Peu d’Européens ignorent le mot si souvent cité de Térence : « Rien de ce qui est humain ne m’est étranger ». Mais combien connaissent le nom d’Abû Hayyân Tawhîdî (m. 1014) et son œuvre magistrale consacrée à l’idée humaniste que « l’homme est un problème pour l’homme ». On peut parler d’une ignorance institutionnalisée en Europe humaniste à l’égard de la phase médiatrice d’un humanisme d’expression arabe développé et vécu en contextes islamiques dans ce même espace méditerranéen où s’enracinent les valeurs fondatrices de l’identité européenne. Des savants et des penseurs ont même soutenu que l’attitude humaniste s’est déployée exclusivement dans l’espace historique de l’Europe nourrie par les cultures de la Renaissance et les enseignements de la modernité laïque depuis le 16e siècle. En France, dans les années 1930, Emile Bréhier, professeur d’histoire de la philosophie à la Sorbonne, refusait la possibilité d’une « philosophie chrétienne » que défendait le médiéviste Etienne Gilson. Ce débat s’applique à la « philosophie islamique » défendue par Henry Corbin dans les années 1960, mais rejetée par d’autres historiens de la pensée islamique. Cette disputatio si féconde s’est muée aujourd’hui en polémiques stériles et en conflits répétés entre ce qu’on appelle « Islam et Occident », opposant deux mots sacs artificiellement gonflés par l’expansion ancienne et récente de deux puissants imaginaires collectifs nourris à la fois de postulats théologiques et d’interprétations idéologiques. Le religieux connaît un retour « sauvage » dans un contexte dominé le plus souvent par des ignorances tenues pour des « vérités » essentielles, voire divines. En ce qui concerne l’islam actuel, il faut rappeler qu’il est coupé depuis longtemps de l’humanisme évoqué ci-dessus. L’historien étudie les raisons et les conséquences de cette rupture.
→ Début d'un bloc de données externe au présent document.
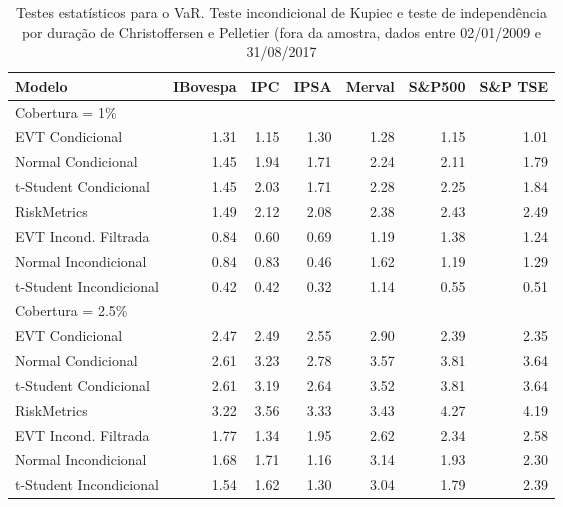 \begin{table}[H]
\centering
\caption{Testes estatísticos para o VaR. Teste incondicional de Kupiec e teste de
             independência por duração de Christoffersen e Pelletier (fora da amostra, 
             dados entre 02/01/2009 e 31/08/2017} 
\label{tab:vartest}
\begin{tabular}{lrrrrrr}
  \hline
Modelo & IBovespa & IPC & IPSA & Merval & S\&P500 & S\&P TSE \\ 
  \hline
Cobertura = 1\% &  &  &  &  &  &  \\ 
  EVT Condicional & 1.31 & 1.15 & 1.30 & 1.28 & 1.15 & 1.01 \\ 
  Normal Condicional & 1.45 & 1.94 & 1.71 & 2.24 & 2.11 & 1.79 \\ 
  t-Student Condicional & 1.45 & 2.03 & 1.71 & 2.28 & 2.25 & 1.84 \\ 
  RiskMetrics & 1.49 & 2.12 & 2.08 & 2.38 & 2.43 & 2.49 \\ 
  EVT Incond. Filtrada & 0.84 & 0.60 & 0.69 & 1.19 & 1.38 & 1.24 \\ 
  Normal Incondicional & 0.84 & 0.83 & 0.46 & 1.62 & 1.19 & 1.29 \\ 
  t-Student Incondicional & 0.42 & 0.42 & 0.32 & 1.14 & 0.55 & 0.51 \\ 
  Cobertura = 2.5\% &  &  &  &  &  &  \\ 
  EVT Condicional & 2.47 & 2.49 & 2.55 & 2.90 & 2.39 & 2.35 \\ 
  Normal Condicional & 2.61 & 3.23 & 2.78 & 3.57 & 3.81 & 3.64 \\ 
  t-Student Condicional & 2.61 & 3.19 & 2.64 & 3.52 & 3.81 & 3.64 \\ 
  RiskMetrics & 3.22 & 3.56 & 3.33 & 3.43 & 4.27 & 4.19 \\ 
  EVT Incond. Filtrada & 1.77 & 1.34 & 1.95 & 2.62 & 2.34 & 2.58 \\ 
  Normal Incondicional & 1.68 & 1.71 & 1.16 & 3.14 & 1.93 & 2.30 \\ 
  t-Student Incondicional & 1.54 & 1.62 & 1.30 & 3.04 & 1.79 & 2.39 \\ 
   \hline
\end{tabular}
\end{table}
Tous les élèves des lycées et plus largement les citoyens des démocraties avancées, doivent être initiés aux enjeux très anciens et toujours actuels de la controverse autour de l’humanisme centré sur « Dieu » et de l’humanisme centré sur l’homme. Cette initiation ne peut produire ses effets les plus positifs que si les enseignants eux-mêmes se donnent les moyens scientifiques de maîtriser l’enseignement une histoire remembrée des systèmes de pensée et des cultures qui se sont affrontés et fécondés mutuellement dans l’espace méditerranéen. Il est urgent de libérer les peuples et les cultures des divisions séculaires qui ont fragmenté cet espace en « territoire de guerre » et « territoire de paix ». Selon la théorie de l’historien belge Henri Pirenne dans son Mahomet et Charlemagne récemment réédité, la Pax romana établie par les Romains dans la Mare Nostrum aurait été rompue dès l’émergence de l’islam conquérant à partir de 632. Une lecture critique de cette thèse lancée en 1937 permettrait aujourd’hui de reposer la question humaniste en des termes nouveaux. Nos élèves doivent d’urgence être initiés à cette relecture humaniste d’un espace méditerranéen intellectuellement, spirituellement et culturellement remembré par delà tous les fondamentalismes ravageurs.


Pour plus d’informations, voir Mohammed Arkoun, L’humanisme arabe au 4e/10e siècle, 3e éd. J. Vrin 2005 ; et Humanisme et islam. Combats et Propositions, 2e éd. 2006.